Extracted material:
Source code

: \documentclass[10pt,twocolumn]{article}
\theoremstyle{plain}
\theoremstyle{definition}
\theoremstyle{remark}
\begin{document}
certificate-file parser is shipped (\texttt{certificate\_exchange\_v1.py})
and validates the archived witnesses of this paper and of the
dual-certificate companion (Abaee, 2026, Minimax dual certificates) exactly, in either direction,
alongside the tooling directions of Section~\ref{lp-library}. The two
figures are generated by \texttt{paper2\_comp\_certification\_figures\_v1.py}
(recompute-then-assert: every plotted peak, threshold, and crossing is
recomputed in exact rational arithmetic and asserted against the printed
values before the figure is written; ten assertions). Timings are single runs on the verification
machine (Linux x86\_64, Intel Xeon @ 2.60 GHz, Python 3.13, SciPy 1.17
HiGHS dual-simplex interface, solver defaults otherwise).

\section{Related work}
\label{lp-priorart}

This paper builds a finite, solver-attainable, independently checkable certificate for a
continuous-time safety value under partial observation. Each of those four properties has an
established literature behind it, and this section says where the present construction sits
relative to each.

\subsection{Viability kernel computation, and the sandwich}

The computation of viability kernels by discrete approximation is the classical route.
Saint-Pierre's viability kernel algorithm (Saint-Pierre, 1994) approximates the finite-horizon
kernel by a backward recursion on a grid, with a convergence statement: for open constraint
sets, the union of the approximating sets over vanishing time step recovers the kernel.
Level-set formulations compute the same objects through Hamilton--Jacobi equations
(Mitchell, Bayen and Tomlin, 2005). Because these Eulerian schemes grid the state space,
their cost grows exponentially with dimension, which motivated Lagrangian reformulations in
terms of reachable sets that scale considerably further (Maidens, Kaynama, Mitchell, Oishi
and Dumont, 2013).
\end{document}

Work task:
Each line of the listing should be echoed back exactly.

Task solution:
Source code

: \documentclass[10pt,twocolumn]{article}
\theoremstyle{plain}
\theoremstyle{definition}
\theoremstyle{remark}
\begin{document}
certificate-file parser is shipped (\texttt{certificate\_exchange\_v1.py})
and validates the archived witnesses of this paper and of the
dual-certificate companion (Abaee, 2026, Minimax dual certificates) exactly, in either direction,
alongside the tooling directions of Section~\ref{lp-library}. The two
figures are generated by \texttt{paper2\_comp\_certification\_figures\_v1.py}
(recompute-then-assert: every plotted peak, threshold, and crossing is
recomputed in exact rational arithmetic and asserted against the printed
values before the figure is written; ten assertions). Timings are single runs on the verification
machine (Linux x86\_64, Intel Xeon @ 2.60 GHz, Python 3.13, SciPy 1.17
HiGHS dual-simplex interface, solver defaults otherwise).

\section{Related work}
\label{lp-priorart}

This paper builds a finite, solver-attainable, independently checkable certificate for a
continuous-time safety value under partial observation. Each of those four properties has an
established literature behind it, and this section says where the present construction sits
relative to each.

\subsection{Viability kernel computation, and the sandwich}

The computation of viability kernels by discrete approximation is the classical route.
Saint-Pierre's viability kernel algorithm (Saint-Pierre, 1994) approximates the finite-horizon
kernel by a backward recursion on a grid, with a convergence statement: for open constraint
sets, the union of the approximating sets over vanishing time step recovers the kernel.
Level-set formulations compute the same objects through Hamilton--Jacobi equations
(Mitchell, Bayen and Tomlin, 2005). Because these Eulerian schemes grid the state space,
their cost grows exponentially with dimension, which motivated Lagrangian reformulations in
terms of reachable sets that scale considerably further (Maidens, Kaynama, Mitchell, Oishi
and Dumont, 2013).
\end{document}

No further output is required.